(Exercise description) Among the lines of the entries below, count those containing the word "operations" and answer with the number only.

(Information supplied)
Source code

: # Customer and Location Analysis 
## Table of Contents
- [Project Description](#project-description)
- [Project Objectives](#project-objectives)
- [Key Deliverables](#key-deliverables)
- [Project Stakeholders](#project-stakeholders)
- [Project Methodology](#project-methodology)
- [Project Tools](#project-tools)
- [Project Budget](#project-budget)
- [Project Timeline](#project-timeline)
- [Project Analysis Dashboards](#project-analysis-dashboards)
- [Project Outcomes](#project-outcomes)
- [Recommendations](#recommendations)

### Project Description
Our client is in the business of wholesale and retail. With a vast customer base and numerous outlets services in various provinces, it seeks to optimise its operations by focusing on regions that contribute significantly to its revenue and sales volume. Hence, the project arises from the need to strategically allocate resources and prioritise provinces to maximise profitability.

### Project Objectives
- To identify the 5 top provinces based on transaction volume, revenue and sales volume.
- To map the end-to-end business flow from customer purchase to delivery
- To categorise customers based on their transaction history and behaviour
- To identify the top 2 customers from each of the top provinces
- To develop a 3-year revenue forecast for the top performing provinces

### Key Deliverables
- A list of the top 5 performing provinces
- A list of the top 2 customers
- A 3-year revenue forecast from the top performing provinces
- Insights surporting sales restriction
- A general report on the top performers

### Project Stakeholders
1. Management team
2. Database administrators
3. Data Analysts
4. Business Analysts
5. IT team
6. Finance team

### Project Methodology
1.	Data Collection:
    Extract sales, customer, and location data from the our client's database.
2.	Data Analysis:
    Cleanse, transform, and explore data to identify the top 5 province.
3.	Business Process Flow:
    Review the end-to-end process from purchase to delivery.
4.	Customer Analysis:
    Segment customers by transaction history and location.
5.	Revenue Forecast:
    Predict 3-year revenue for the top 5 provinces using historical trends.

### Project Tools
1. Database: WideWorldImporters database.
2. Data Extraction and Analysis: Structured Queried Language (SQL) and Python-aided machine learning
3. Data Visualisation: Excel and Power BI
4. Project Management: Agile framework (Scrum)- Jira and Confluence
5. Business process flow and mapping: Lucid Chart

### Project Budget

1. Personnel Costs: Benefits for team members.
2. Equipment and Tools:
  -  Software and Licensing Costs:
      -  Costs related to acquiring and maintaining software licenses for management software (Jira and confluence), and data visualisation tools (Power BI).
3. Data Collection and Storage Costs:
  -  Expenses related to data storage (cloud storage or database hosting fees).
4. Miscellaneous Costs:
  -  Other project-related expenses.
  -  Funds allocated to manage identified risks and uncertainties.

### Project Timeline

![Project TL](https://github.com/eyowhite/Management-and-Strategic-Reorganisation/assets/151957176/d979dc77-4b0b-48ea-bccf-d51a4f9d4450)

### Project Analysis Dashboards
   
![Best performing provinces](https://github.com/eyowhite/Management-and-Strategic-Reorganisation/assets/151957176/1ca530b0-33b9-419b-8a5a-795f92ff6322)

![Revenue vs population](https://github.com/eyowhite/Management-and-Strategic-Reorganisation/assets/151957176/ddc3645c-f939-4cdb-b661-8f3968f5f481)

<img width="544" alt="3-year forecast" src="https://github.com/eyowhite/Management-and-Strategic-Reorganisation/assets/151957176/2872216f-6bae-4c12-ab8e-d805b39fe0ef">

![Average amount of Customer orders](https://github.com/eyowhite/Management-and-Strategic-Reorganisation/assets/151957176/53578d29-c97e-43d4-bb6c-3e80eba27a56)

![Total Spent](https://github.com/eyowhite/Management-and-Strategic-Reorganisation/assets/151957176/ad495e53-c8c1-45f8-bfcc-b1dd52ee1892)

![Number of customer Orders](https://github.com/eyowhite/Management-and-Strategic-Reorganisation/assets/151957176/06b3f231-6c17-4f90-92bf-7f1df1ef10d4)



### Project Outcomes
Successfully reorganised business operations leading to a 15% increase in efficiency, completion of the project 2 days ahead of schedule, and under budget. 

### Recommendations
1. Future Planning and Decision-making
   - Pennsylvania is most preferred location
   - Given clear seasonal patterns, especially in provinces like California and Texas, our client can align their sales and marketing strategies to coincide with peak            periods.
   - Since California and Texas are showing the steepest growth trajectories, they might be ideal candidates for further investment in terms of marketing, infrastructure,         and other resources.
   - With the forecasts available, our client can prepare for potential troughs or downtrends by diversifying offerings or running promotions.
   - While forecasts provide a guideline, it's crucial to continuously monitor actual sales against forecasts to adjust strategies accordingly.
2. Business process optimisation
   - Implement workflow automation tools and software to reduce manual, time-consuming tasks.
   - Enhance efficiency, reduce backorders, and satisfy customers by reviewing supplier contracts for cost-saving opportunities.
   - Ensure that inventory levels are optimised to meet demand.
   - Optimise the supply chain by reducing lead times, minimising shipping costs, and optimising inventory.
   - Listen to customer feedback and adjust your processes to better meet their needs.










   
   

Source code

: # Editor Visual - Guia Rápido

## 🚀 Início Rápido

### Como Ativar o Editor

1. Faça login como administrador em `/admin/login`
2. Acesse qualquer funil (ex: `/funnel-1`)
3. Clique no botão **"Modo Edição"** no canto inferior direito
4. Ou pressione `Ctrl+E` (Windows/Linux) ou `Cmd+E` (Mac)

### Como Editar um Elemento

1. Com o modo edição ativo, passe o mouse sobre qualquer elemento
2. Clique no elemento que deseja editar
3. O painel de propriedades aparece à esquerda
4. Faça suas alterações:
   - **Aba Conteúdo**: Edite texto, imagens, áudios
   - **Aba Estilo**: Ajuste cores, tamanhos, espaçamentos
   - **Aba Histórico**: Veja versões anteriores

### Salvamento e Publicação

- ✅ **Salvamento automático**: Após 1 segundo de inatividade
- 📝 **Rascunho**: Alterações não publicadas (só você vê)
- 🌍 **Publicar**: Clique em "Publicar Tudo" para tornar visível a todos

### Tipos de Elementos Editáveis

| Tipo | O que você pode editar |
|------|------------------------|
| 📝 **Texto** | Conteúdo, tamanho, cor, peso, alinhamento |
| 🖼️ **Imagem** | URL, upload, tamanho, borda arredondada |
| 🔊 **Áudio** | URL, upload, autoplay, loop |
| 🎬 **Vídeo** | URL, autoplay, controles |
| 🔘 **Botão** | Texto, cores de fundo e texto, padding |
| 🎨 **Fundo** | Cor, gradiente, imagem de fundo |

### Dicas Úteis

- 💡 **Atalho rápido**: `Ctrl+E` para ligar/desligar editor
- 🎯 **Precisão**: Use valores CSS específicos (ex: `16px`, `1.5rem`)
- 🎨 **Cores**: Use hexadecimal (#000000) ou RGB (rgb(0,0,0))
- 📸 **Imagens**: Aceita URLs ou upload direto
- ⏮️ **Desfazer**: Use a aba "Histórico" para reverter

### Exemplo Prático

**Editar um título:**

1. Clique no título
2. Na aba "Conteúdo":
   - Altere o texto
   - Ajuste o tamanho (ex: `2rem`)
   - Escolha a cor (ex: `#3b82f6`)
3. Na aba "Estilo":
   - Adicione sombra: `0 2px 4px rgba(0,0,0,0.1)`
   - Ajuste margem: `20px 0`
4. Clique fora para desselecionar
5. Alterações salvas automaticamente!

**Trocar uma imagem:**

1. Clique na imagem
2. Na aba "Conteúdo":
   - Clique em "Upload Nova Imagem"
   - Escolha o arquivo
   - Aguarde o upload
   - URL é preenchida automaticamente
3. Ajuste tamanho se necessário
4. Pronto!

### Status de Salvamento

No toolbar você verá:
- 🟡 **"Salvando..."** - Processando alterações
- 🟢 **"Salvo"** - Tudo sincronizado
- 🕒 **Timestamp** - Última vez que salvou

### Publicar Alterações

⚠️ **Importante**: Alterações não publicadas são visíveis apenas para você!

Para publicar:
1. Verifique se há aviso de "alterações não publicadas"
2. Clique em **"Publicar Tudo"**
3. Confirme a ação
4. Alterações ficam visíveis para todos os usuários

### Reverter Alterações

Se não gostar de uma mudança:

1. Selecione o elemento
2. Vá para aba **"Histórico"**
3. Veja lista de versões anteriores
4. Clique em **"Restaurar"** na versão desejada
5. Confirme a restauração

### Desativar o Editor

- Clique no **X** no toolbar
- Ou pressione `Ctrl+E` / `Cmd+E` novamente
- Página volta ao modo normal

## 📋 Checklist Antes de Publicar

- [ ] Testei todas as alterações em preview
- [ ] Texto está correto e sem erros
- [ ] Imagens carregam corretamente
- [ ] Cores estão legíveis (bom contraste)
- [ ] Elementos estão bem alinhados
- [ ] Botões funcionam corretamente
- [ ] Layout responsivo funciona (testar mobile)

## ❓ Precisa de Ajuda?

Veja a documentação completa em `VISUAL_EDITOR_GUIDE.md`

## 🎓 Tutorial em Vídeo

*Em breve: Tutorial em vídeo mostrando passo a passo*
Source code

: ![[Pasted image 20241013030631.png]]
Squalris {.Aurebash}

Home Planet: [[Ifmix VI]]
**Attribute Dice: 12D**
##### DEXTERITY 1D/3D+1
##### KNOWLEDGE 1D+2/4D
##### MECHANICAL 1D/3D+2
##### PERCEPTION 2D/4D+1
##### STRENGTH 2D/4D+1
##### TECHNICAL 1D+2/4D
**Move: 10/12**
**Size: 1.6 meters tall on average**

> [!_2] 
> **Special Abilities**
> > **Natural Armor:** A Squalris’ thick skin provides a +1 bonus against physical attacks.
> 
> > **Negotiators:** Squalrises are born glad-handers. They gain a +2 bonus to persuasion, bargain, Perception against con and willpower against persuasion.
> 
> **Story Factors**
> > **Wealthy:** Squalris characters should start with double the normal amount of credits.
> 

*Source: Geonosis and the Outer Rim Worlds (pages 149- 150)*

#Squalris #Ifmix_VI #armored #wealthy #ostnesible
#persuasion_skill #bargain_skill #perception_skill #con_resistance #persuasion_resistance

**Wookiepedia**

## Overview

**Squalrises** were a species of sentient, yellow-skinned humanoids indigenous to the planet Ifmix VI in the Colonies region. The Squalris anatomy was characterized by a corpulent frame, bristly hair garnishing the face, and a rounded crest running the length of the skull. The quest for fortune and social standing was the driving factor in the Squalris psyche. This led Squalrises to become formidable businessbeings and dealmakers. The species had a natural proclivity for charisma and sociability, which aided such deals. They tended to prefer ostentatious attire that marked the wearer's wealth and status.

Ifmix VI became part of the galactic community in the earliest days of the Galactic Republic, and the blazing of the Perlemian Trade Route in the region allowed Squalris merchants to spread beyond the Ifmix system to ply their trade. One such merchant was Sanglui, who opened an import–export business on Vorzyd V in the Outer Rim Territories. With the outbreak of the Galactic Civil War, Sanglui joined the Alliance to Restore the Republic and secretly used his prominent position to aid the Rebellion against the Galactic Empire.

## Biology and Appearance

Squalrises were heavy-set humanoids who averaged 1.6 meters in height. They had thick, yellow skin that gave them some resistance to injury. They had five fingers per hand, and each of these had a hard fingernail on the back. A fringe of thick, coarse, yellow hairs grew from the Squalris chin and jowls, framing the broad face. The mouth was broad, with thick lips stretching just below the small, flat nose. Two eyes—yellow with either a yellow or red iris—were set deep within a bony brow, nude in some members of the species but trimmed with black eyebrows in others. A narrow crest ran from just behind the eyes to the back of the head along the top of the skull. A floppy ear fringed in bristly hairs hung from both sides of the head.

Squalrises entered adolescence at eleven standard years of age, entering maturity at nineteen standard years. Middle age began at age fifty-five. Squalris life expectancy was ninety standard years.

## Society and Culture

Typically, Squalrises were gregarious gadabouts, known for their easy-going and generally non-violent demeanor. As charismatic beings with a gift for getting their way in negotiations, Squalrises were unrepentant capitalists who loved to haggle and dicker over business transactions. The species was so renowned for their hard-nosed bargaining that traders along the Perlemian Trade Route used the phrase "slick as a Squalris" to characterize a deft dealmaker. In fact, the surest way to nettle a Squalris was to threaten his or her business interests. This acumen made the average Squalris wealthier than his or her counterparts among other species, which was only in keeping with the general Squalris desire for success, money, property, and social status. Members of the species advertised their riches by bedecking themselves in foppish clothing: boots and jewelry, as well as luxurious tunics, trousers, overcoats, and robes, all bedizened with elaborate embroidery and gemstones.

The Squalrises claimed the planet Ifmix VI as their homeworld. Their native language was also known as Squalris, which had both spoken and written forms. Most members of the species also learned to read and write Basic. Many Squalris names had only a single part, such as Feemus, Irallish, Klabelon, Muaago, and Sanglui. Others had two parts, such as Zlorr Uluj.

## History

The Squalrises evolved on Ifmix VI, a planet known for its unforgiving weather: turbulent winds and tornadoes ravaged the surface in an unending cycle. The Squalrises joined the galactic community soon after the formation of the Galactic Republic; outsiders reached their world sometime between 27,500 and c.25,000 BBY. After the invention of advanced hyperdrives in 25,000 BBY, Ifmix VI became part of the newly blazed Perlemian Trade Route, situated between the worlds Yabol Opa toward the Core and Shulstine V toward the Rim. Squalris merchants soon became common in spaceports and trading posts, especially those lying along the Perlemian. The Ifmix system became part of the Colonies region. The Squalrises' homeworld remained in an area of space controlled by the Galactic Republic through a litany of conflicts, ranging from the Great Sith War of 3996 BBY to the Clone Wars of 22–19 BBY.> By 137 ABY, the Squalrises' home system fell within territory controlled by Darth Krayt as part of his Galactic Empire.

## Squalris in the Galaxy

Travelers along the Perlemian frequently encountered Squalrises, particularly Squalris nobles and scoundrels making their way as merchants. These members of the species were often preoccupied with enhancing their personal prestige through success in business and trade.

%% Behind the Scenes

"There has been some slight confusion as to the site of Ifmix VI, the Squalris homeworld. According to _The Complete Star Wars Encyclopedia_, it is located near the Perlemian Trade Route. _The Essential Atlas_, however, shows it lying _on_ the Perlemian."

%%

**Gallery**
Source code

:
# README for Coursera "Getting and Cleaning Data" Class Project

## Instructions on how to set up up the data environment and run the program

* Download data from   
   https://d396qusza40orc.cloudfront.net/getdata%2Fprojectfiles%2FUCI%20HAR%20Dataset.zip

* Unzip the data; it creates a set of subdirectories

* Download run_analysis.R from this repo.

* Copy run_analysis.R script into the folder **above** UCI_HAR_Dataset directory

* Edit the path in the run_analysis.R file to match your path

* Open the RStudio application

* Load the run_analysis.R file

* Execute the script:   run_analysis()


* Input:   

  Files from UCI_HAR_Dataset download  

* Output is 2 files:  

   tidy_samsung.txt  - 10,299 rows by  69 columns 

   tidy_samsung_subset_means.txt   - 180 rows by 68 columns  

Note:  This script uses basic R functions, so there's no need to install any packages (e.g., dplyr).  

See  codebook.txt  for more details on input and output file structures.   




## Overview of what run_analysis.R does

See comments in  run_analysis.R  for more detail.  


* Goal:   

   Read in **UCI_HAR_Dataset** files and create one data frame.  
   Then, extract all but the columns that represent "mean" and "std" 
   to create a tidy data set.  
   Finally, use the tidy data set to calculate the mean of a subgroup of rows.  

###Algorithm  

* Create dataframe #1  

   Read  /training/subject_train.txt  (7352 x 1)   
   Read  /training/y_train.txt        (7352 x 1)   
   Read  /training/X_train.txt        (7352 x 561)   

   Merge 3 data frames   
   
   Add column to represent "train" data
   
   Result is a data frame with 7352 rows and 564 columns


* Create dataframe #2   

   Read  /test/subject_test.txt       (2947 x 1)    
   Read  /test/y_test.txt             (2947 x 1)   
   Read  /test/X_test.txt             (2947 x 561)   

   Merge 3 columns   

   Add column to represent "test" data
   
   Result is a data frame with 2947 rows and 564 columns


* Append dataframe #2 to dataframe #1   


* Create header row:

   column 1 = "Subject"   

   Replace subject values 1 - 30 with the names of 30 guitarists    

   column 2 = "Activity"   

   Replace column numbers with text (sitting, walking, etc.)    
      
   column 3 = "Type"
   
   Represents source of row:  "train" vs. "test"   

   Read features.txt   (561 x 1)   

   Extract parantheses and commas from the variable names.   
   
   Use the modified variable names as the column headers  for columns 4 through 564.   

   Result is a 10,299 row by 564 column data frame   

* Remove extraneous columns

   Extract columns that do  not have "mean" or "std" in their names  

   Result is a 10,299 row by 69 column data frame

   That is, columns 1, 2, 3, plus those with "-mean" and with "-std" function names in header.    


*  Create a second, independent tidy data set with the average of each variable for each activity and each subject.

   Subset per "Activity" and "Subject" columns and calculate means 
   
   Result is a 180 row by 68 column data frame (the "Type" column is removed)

(Output) 2